• **TASK GOAL**: Wherever a line of the data contains "Input", copy that line.
########
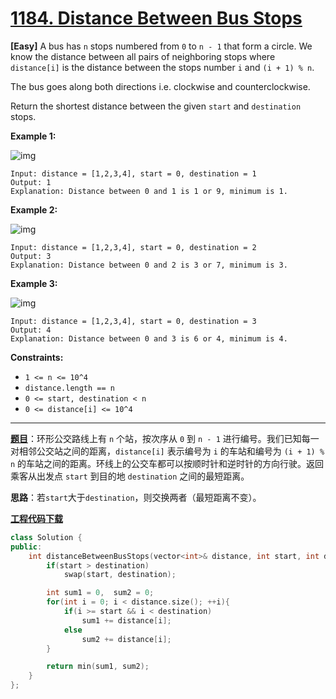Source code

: # [1184. Distance Between Bus Stops](https://leetcode.com/problems/distance-between-bus-stops/)

**[Easy]** A bus has `n` stops numbered from `0` to `n - 1` that form a circle. We know the distance between all pairs of neighboring stops where `distance[i]` is the distance between the stops number `i` and `(i + 1) % n`.

The bus goes along both directions i.e. clockwise and counterclockwise.

Return the shortest distance between the given `start` and `destination` stops.



**Example 1:**

![img](https://assets.leetcode.com/uploads/2019/09/03/untitled-diagram-1.jpg)

```
Input: distance = [1,2,3,4], start = 0, destination = 1
Output: 1
Explanation: Distance between 0 and 1 is 1 or 9, minimum is 1.
```



**Example 2:**

![img](https://assets.leetcode.com/uploads/2019/09/03/untitled-diagram-1-1.jpg)

```
Input: distance = [1,2,3,4], start = 0, destination = 2
Output: 3
Explanation: Distance between 0 and 2 is 3 or 7, minimum is 3.
```



**Example 3:**

![img](https://assets.leetcode.com/uploads/2019/09/03/untitled-diagram-1-2.jpg)

```
Input: distance = [1,2,3,4], start = 0, destination = 3
Output: 4
Explanation: Distance between 0 and 3 is 6 or 4, minimum is 4.
```



**Constraints:**

- `1 <= n <= 10^4`
- `distance.length == n`
- `0 <= start, destination < n`
- `0 <= distance[i] <= 10^4`

-----

**[题目](https://leetcode-cn.com/problems/distance-between-bus-stops/)**：环形公交路线上有 `n` 个站，按次序从 `0` 到 `n - 1` 进行编号。我们已知每一对相邻公交站之间的距离，`distance[i]` 表示编号为 `i` 的车站和编号为 `(i + 1) % n` 的车站之间的距离。环线上的公交车都可以按顺时针和逆时针的方向行驶。返回乘客从出发点 `start` 到目的地 `destination` 之间的最短距离。

**思路**：若`start`大于`destination`，则交换两者（最短距离不变）。

[**工程代码下载**](https://github.com/shenkh/leetcode)

```cpp
class Solution {
public:
    int distanceBetweenBusStops(vector<int>& distance, int start, int destination) {
        if(start > destination)
            swap(start, destination);

        int sum1 = 0,  sum2 = 0;
        for(int i = 0; i < distance.size(); ++i){
            if(i >= start && i < destination)
                sum1 += distance[i];
            else
                sum2 += distance[i];
        }

        return min(sum1, sum2);
    }
};
```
########
• **REPLY**:
Input: distance = [1,2,3,4], start = 0, destination = 1
Input: distance = [1,2,3,4], start = 0, destination = 2
Input: distance = [1,2,3,4], start = 0, destination = 3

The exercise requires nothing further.